# Trail machne fuel consuption?



## kapusta (Jan 17, 2004)

Trying to get a ballpark figure on what to expect in terms of diesel fuel consumption per hour for something like a Ditch Witch SK350, or similar with a ~20ish hp diesel engine.

Assuming consistent use throughout the day.

Rough ballpark, here.

Thanks


----------



## pinkrobe (Jan 30, 2004)

We were able to get about 12 hours (spread over 2 days) per tank in a kx008 or a similar Takeuchi, both a bit bigger than the Ditch Witch. Small machines have low consumption I guess.


----------



## kapusta (Jan 17, 2004)

pinkrobe said:


> We were able to get about 12 hours (spread over 2 days) per tank in a kx008 or a similar Takeuchi, both a bit bigger than the Ditch Witch. Small machines have low consumption I guess.

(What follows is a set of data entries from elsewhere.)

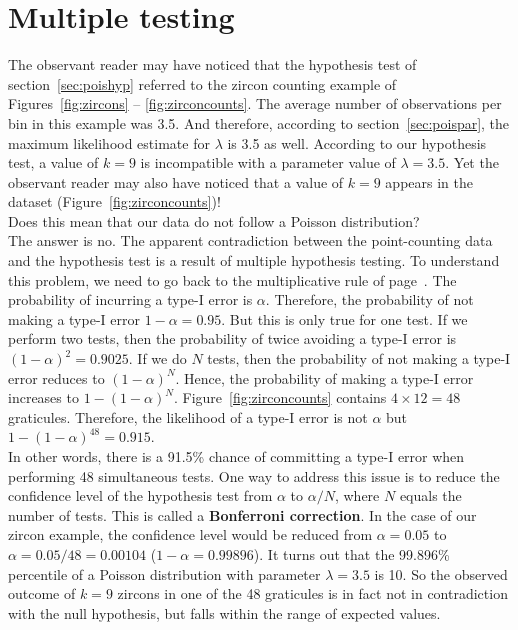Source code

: \section{Multiple testing}
\label{sec:multipletesting}

The observant reader may have noticed that the hypothesis test of
section~\ref{sec:poishyp} referred to the zircon counting example of
Figures~\ref{fig:zircons} -- \ref{fig:zirconcounts}. The average
number of observations per bin in this example was 3.5. And therefore,
according to section~\ref{sec:poispar}, the maximum likelihood
estimate for $\lambda$ is 3.5 as well. According to our hypothesis
test, a value of $k=9$ is incompatible with a parameter value of
$\lambda=3.5$. Yet the observant reader may also have noticed that a
value of $k=9$ appears in the dataset
(Figure~\ref{fig:zirconcounts})!\\

Does this mean that our data do not follow a Poisson distribution?\\

The answer is no. The apparent contradiction between the
point-counting data and the hypothesis test is a result of multiple
hypothesis testing. To understand this problem, we need to go back to
the multiplicative rule of page~\pageref{page:multiplication}.  The
probability of incurring a type-I error is $\alpha$. Therefore, the
probability of not making a type-I error $1-\alpha=0.95$.  But this is
only true for one test. If we perform two tests, then the probability
of twice avoiding a type-I error is $(1-\alpha)^2=0.9025$. If we do
$N$ tests, then the probability of not making a type-I error reduces
to $(1-\alpha)^N$. Hence, the probability of making a type-I error
increases to $1-(1-\alpha)^N$. Figure~\ref{fig:zirconcounts} contains
${4}\times{12}=48$ graticules. Therefore, the likelihood of a type-I
error is not $\alpha$ but $1-(1-\alpha)^{48}=0.915$.\\

In other words, there is a 91.5\% chance of committing a type-I error
when performing 48 simultaneous tests. One way to address this issue
is to reduce the confidence level of the hypothesis test from $\alpha$
to $\alpha/N$, where $N$ equals the number of tests.  This is called a
\textbf{Bonferroni correction}. In the case of our zircon example, the
confidence level would be reduced from $\alpha=0.05$ to
$\alpha=0.05/48=0.00104$ ($1-\alpha=0.99896$).  It turns out that the
99.896\% percentile of a Poisson distribution with parameter
$\lambda=3.5$ is 10. So the observed outcome of $k=9$ zircons in one
of the 48 graticules is in fact not in contradiction with the null
hypothesis, but falls within the range of expected values.\\

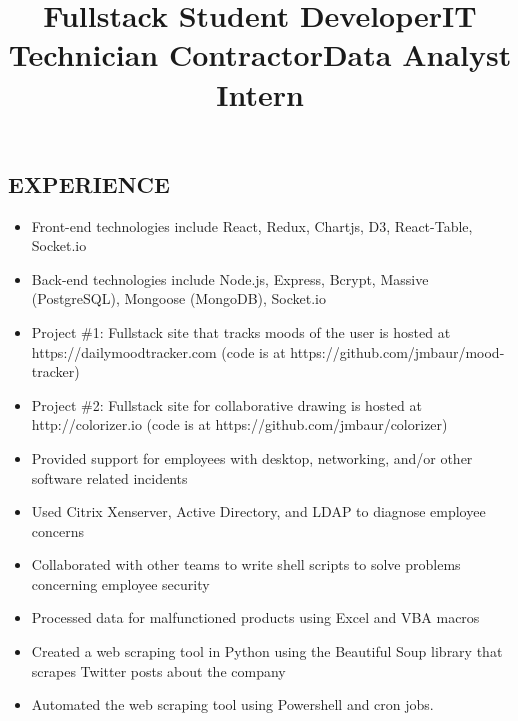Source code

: \documentclass[margin]{res}
\begin{document}
\begin{resume}
\section{EXPERIENCE}

\title{\textbf{Fullstack Student Developer}}
\begin{position}
    \begin{itemize}
        \item Front-end technologies include React, Redux, Chartjs, D3, React-Table, Socket.io
	\item Back-end technologies include Node.js, Express, Bcrypt, Massive (PostgreSQL), Mongoose (MongoDB), Socket.io
        \item Project \#1: Fullstack site that tracks moods of the user is hosted at\\https://dailymoodtracker.com (code is at https://github.com/jmbaur/mood-tracker)
        \item Project \#2: Fullstack site for collaborative drawing is hosted at http://colorizer.io (code is at https://github.com/jmbaur/colorizer)
    \end{itemize}
\end{position}

\title{\textbf{IT Technician} Contractor}
\begin{position}
	\begin{itemize}
        \item Provided support for employees with desktop, networking, and/or other software related incidents
        \item Used Citrix Xenserver, Active Directory, and LDAP to diagnose employee concerns
        \item Collaborated with other teams to write shell scripts to solve problems concerning employee security
	\end{itemize}
\end{position}

\title{\textbf{Data Analyst} Intern}
\begin{position}
	\begin{itemize}
        \item Processed data for malfunctioned products using Excel and VBA macros
        \item Created a web scraping tool in Python using the Beautiful Soup library that scrapes Twitter posts about the company
        \item Automated the web scraping tool using Powershell and cron jobs.
	\end{itemize}
\end{position}


\end{resume}
\end{document}
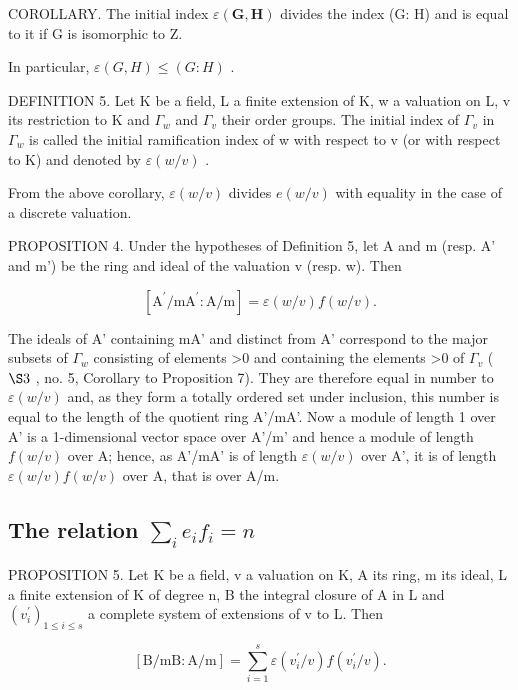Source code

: COROLLARY. The initial index \(\varepsilon(\mathbf{G},\mathbf{H})\) divides the index (G: H) and is equal to it if G is isomorphic to Z.

In particular, \(\varepsilon(G, H) \leqslant (G: H)\) .

DEFINITION 5. Let K be a field, L a finite extension of K, w a valuation on L, v its restriction to K and \(\Gamma_{w}\) and \(\Gamma_{v}\) their order groups. The initial index of \(\Gamma_{v}\) in \(\Gamma_{w}\) is called the initial ramification index of w with respect to v (or with respect to K) and denoted by \(\varepsilon(w/v)\) .

From the above corollary, \(\varepsilon(w/v)\) divides \(e(w/v)\) with equality in the case of a discrete valuation.

PROPOSITION 4. Under the hypotheses of Definition 5, let A and m (resp. A' and m') be the ring and ideal of the valuation v (resp. w). Then

\[
[ \mathrm{A} ^ {\prime} / \mathrm{mA} ^ {\prime}: \mathrm{A} / \mathrm{m} ] = \varepsilon (w / v) f (w / v).
\]

The ideals of A' containing mA' and distinct from A' correspond to the major subsets of \(\Gamma_{w}\) consisting of elements \textgreater0 and containing the elements \textgreater0 of \(\Gamma_{v}\) ( \(\S3\) , no. 5, Corollary to Proposition 7). They are therefore equal in number to \(\varepsilon(w/v)\) and, as they form a totally ordered set under inclusion, this number is equal to the length of the quotient ring A'/mA'. Now a module of length 1 over A' is a 1-dimensional vector space over A'/m' and hence a module of length \(f(w/v)\) over A; hence, as A'/mA' is of length \(\varepsilon(w/v)\) over A', it is of length \(\varepsilon(w/v)f(w/v)\) over A, that is over A/m.

\subsection{\texorpdfstring{The relation \(\sum_{i} e_{i} f_{i} = n\)}{The relation Σ ei fi = n}}

PROPOSITION 5. Let K be a field, v a valuation on K, A its ring, m its ideal, L a finite extension of K of degree n, B the integral closure of A in L and \((v_{i}^{\prime})_{1 \leq i \leq s}\) a complete system of extensions of v to L. Then

\[
[ \mathrm{B} / \mathrm{mB}: \mathrm{A} / \mathrm{m} ] = \sum_ {i = 1} ^ {s} \varepsilon (v _ {i} ^ {\prime} / v) f (v _ {i} ^ {\prime} / v).
\]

Thanks, how big was the tank?


----------



## casey (Jan 12, 2004)

Ditch Witch claims and hour of run time per gallon of fuel. Our experience with an SK-650 is a little less than a gallon per hour.


----------



## HypNoTic (Jan 30, 2007)

A SK650 can do about 12hrs on 10gal tank under heavy load at full trottle

A Kubota U17 can do about 12hrs on a 5gal.

A Kubota U35 can do about 12hrs on a 10gal.

A Kubota SVL75 skid-steer can do about 12hrs on a 20gal.

A Morooka tracked dumper can do 12hrs on 10gal.

I'll have more specific stats on a Sweco 480 in few weeks


----------



## pinkrobe (Jan 30, 2004)

kapusta said:


> Thanks, how big was the tank?


Jerome's post has the correct tank size and model numbers. My memory isn't what it used to be...


----------



## dmonbike (Jun 26, 2006)

If you don't run full throttle all the time, you can get more time out of anything. Our SK500 runs 6 hours on 4 gallons usually. We only go wfo when needed.


----------



## HypNoTic (Jan 30, 2007)

dmonbike said:


> If you don't run full throttle all the time, you can get more time out of anything. Our SK500 runs 6 hours on 4 gallons usually. We only go wfo when needed.


I totally agree. For the purpose of the topic, I just stated the worst conditions to give a ballpark idea. Always expect the worst to be prepared!

I would not run our SK650 at full trottle for a long time. Usually 3/4 is plenty of power and since we use it mostly for finish work, it's usually much lower than that.

Our Kubota U17 usually run near full (2000rpm) or it will just die with the soil we have. The U35 usually run around 1700rpm, which is plenty for 90% of the situation.

The only machine we run at 100% all the time is the plate compactor. Gotta love Dynapac w/ Honda engine!


----------